"estou sofrendo, por uma história. que pode ou não acontecer, mas ela tem que acontecer.
é, estou vivendo uma história que não é minha, mas me sinto no direito de fazer das tripas coração pra que essa história dê certo.
dou um jeito daqui, costuro um pedaço ali, cato os estilhaços no chão, passo cola super bonder e colo tudo novamente, limpo as manchas das verdades não ditas, reescrevo a história do jeito que tem que ser, acabo falando, falando, falando, tudo que tinha que ser dito,faço com que acredite, que supere, que por fim se abracem e enfim tudo se resolva.

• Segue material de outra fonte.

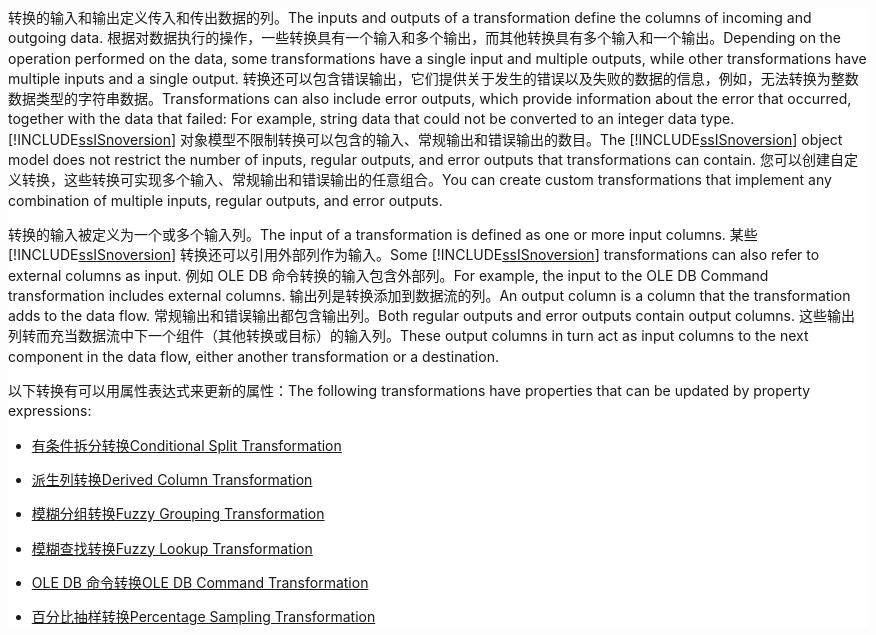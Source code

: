  <span data-ttu-id="0d18d-198">转换的输入和输出定义传入和传出数据的列。</span><span class="sxs-lookup"><span data-stu-id="0d18d-198">The inputs and outputs of a transformation define the columns of incoming and outgoing data.</span></span> <span data-ttu-id="0d18d-199">根据对数据执行的操作，一些转换具有一个输入和多个输出，而其他转换具有多个输入和一个输出。</span><span class="sxs-lookup"><span data-stu-id="0d18d-199">Depending on the operation performed on the data, some transformations have a single input and multiple outputs, while other transformations have multiple inputs and a single output.</span></span> <span data-ttu-id="0d18d-200">转换还可以包含错误输出，它们提供关于发生的错误以及失败的数据的信息，例如，无法转换为整数数据类型的字符串数据。</span><span class="sxs-lookup"><span data-stu-id="0d18d-200">Transformations can also include error outputs, which provide information about the error that occurred, together with the data that failed: For example, string data that could not be converted to an integer data type.</span></span> <span data-ttu-id="0d18d-201">[!INCLUDE[ssISnoversion](../../../includes/ssisnoversion-md.md)] 对象模型不限制转换可以包含的输入、常规输出和错误输出的数目。</span><span class="sxs-lookup"><span data-stu-id="0d18d-201">The [!INCLUDE[ssISnoversion](../../../includes/ssisnoversion-md.md)] object model does not restrict the number of inputs, regular outputs, and error outputs that transformations can contain.</span></span> <span data-ttu-id="0d18d-202">您可以创建自定义转换，这些转换可实现多个输入、常规输出和错误输出的任意组合。</span><span class="sxs-lookup"><span data-stu-id="0d18d-202">You can create custom transformations that implement any combination of multiple inputs, regular outputs, and error outputs.</span></span>  
  
 <span data-ttu-id="0d18d-203">转换的输入被定义为一个或多个输入列。</span><span class="sxs-lookup"><span data-stu-id="0d18d-203">The input of a transformation is defined as one or more input columns.</span></span> <span data-ttu-id="0d18d-204">某些 [!INCLUDE[ssISnoversion](../../../includes/ssisnoversion-md.md)] 转换还可以引用外部列作为输入。</span><span class="sxs-lookup"><span data-stu-id="0d18d-204">Some [!INCLUDE[ssISnoversion](../../../includes/ssisnoversion-md.md)] transformations can also refer to external columns as input.</span></span> <span data-ttu-id="0d18d-205">例如 OLE DB 命令转换的输入包含外部列。</span><span class="sxs-lookup"><span data-stu-id="0d18d-205">For example, the input to the OLE DB Command transformation includes external columns.</span></span> <span data-ttu-id="0d18d-206">输出列是转换添加到数据流的列。</span><span class="sxs-lookup"><span data-stu-id="0d18d-206">An output column is a column that the transformation adds to the data flow.</span></span> <span data-ttu-id="0d18d-207">常规输出和错误输出都包含输出列。</span><span class="sxs-lookup"><span data-stu-id="0d18d-207">Both regular outputs and error outputs contain output columns.</span></span> <span data-ttu-id="0d18d-208">这些输出列转而充当数据流中下一个组件（其他转换或目标）的输入列。</span><span class="sxs-lookup"><span data-stu-id="0d18d-208">These output columns in turn act as input columns to the next component in the data flow, either another transformation or a destination.</span></span>  
  
 <span data-ttu-id="0d18d-209">以下转换有可以用属性表达式来更新的属性：</span><span class="sxs-lookup"><span data-stu-id="0d18d-209">The following transformations have properties that can be updated by property expressions:</span></span>  
  
-   [<span data-ttu-id="0d18d-210">有条件拆分转换</span><span class="sxs-lookup"><span data-stu-id="0d18d-210">Conditional Split Transformation</span></span>](transformations/conditional-split-transformation.md)  
  
-   [<span data-ttu-id="0d18d-211">派生列转换</span><span class="sxs-lookup"><span data-stu-id="0d18d-211">Derived Column Transformation</span></span>](transformations/derived-column-transformation.md)  
  
-   [<span data-ttu-id="0d18d-212">模糊分组转换</span><span class="sxs-lookup"><span data-stu-id="0d18d-212">Fuzzy Grouping Transformation</span></span>](transformations/fuzzy-grouping-transformation.md)  
  
-   [<span data-ttu-id="0d18d-213">模糊查找转换</span><span class="sxs-lookup"><span data-stu-id="0d18d-213">Fuzzy Lookup Transformation</span></span>](transformations/lookup-transformation.md)  
  
-   [<span data-ttu-id="0d18d-214">OLE DB 命令转换</span><span class="sxs-lookup"><span data-stu-id="0d18d-214">OLE DB Command Transformation</span></span>](transformations/ole-db-command-transformation.md)  
  
-   [<span data-ttu-id="0d18d-215">百分比抽样转换</span><span class="sxs-lookup"><span data-stu-id="0d18d-215">Percentage Sampling Transformation</span></span>](transformations/percentage-sampling-transformation.md)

nos momentos felizes, me visto de platéia assisto e aplaudo com tamanha felicidade que daria mil voltas ao mundo sem descansar, nos momentos de brigas e desentendimentos, me faço de escudo, nao deixo que as palavras cortantes, aquelas que magoam sejam ditas, seguro a barra, entro no meio. enxugo as lágrimas, apoio se cair, amarro ao pé da cabiceira da cama se tentar ir embora. puxo pelo braço, faço entender que foram feitos na mesma medida, na mesma proporção, que são metade proporcionais, como dizem um é tampa e outro a panela.
uns me chamam de anjo, uns dizem que nunca dou uma flechada certa, na verdade permito que as pessoas errem pra que vejam que eu sei o que é o certo, outros dizem que não existo.
podem falar o que for, eu continuarei exercendo minha função, trapalhão ou nao, eu continuarei dando minhas flechadas, mas por enquanto me dedico a um só casal, este que ao mesmo tempo me faz correr e parar, sorrir e sofrer".